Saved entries
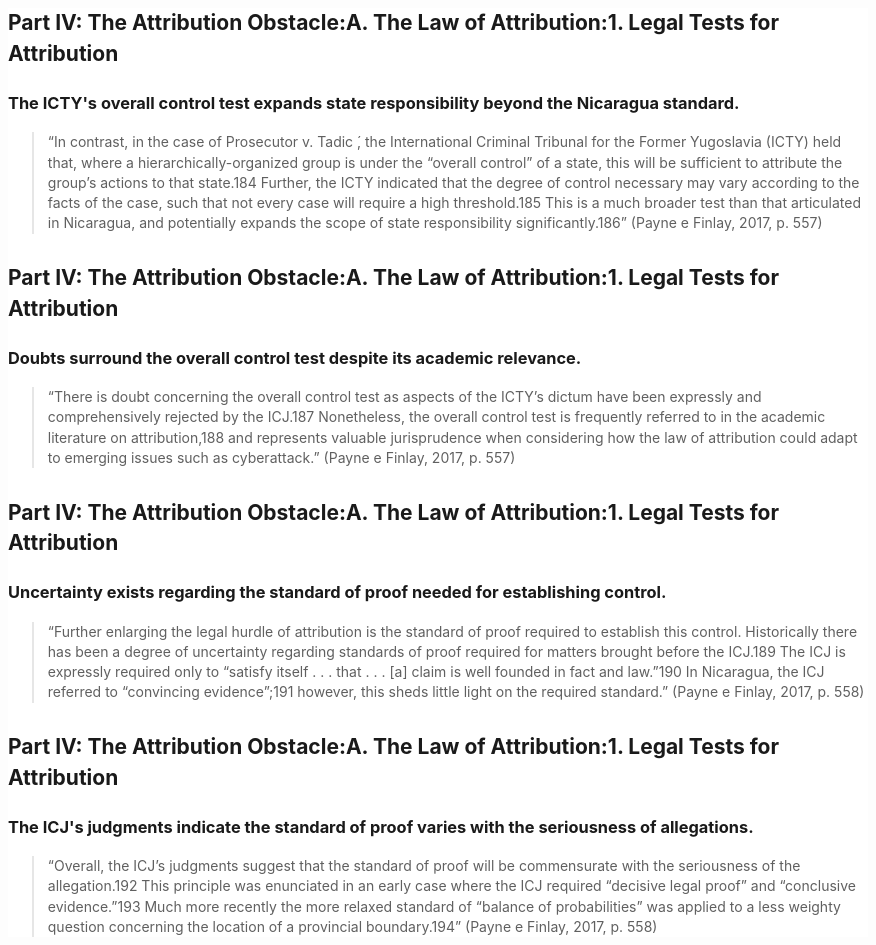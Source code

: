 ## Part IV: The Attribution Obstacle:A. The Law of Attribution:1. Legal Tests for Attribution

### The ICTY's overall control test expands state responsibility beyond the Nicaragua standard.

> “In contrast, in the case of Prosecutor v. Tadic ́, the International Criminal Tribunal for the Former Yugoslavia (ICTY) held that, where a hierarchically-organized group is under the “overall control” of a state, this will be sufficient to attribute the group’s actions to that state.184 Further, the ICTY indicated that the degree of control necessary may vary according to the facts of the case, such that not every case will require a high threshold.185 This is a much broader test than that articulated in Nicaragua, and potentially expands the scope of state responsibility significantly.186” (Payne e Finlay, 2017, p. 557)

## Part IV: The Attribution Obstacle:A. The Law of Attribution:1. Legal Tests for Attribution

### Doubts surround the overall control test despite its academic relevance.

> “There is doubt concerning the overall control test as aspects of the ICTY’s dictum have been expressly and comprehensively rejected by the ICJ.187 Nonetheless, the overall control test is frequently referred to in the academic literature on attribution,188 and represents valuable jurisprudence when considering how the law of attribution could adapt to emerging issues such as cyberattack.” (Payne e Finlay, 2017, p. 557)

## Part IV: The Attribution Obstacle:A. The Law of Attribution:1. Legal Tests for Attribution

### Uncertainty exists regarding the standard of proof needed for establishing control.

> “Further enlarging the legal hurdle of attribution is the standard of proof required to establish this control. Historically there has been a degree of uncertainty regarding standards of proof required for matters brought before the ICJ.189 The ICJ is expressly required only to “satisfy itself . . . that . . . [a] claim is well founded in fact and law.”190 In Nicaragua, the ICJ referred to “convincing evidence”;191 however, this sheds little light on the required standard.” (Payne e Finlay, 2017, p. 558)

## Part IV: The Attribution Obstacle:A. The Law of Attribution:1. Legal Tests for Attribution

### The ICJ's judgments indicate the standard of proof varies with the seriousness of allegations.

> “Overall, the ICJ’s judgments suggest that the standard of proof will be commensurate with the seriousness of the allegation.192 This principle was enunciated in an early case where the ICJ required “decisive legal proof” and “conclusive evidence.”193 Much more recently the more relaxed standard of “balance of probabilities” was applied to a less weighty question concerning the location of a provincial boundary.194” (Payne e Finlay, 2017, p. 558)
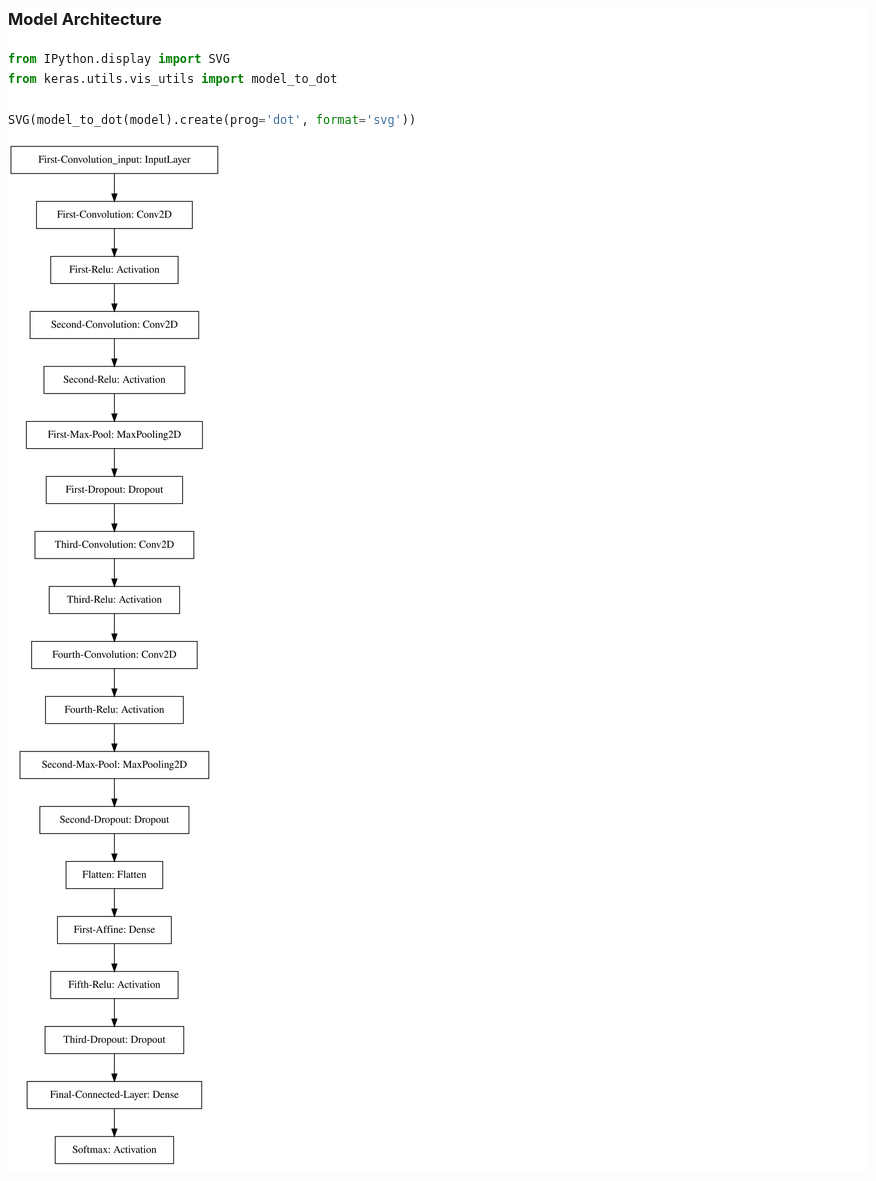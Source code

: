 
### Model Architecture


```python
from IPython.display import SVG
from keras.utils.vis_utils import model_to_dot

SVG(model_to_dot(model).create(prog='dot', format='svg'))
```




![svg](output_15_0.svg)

--

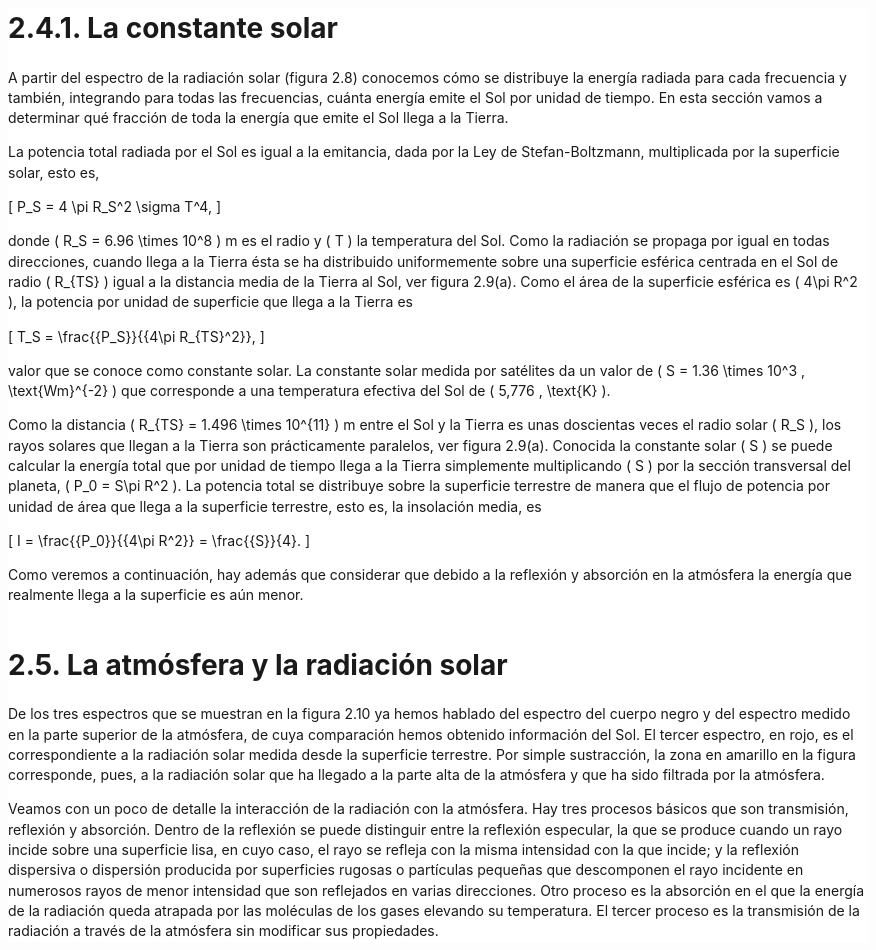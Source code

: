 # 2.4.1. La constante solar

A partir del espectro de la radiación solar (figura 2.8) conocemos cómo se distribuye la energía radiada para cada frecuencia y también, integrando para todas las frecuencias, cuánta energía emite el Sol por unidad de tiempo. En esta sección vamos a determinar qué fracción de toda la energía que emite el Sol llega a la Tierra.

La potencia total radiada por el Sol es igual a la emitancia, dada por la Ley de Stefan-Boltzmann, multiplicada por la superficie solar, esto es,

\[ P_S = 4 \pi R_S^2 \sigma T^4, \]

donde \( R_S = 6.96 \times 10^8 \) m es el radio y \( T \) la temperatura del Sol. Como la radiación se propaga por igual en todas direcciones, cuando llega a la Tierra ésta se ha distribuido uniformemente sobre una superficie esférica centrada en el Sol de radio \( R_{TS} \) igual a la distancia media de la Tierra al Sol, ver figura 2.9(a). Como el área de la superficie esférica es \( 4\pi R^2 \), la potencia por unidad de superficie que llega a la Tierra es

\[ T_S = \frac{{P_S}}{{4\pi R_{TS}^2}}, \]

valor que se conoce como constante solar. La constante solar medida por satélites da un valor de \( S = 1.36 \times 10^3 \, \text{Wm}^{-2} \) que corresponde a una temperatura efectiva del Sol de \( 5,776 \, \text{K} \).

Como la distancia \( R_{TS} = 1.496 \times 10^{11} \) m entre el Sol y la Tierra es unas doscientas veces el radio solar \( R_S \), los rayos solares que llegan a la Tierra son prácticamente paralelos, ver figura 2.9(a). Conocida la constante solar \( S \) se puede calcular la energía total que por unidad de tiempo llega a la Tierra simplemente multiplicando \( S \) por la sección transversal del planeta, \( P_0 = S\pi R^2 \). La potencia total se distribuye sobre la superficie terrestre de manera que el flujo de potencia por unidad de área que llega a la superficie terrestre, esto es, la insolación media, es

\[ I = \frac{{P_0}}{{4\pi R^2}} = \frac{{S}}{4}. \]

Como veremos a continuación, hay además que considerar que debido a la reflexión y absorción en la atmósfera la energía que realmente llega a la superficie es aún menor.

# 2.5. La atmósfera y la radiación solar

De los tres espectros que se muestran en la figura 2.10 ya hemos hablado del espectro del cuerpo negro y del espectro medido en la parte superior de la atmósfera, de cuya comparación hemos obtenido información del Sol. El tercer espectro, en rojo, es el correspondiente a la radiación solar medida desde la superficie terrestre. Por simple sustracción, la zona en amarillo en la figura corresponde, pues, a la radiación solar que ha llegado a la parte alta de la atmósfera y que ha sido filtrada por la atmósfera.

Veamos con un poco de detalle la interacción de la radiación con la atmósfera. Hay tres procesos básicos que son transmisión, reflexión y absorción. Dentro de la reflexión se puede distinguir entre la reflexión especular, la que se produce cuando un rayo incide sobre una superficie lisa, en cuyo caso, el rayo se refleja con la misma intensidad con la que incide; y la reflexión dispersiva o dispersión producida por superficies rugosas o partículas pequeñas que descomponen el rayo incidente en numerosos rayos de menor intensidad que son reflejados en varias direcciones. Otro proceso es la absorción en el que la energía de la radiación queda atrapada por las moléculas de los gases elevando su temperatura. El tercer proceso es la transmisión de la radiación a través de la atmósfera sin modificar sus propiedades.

**Work item**.
A word-for-word copy of the lines above from the one with "2.4.1. La constante solar" through the one with "R_S^2 \sigma T^4, \]", inclusive, is the only output wanted.

**Your solution**.
: # 2.4.1. La constante solar

A partir del espectro de la radiación solar (figura 2.8) conocemos cómo se distribuye la energía radiada para cada frecuencia y también, integrando para todas las frecuencias, cuánta energía emite el Sol por unidad de tiempo. En esta sección vamos a determinar qué fracción de toda la energía que emite el Sol llega a la Tierra.

La potencia total radiada por el Sol es igual a la emitancia, dada por la Ley de Stefan-Boltzmann, multiplicada por la superficie solar, esto es,

\[ P_S = 4 \pi R_S^2 \sigma T^4, \]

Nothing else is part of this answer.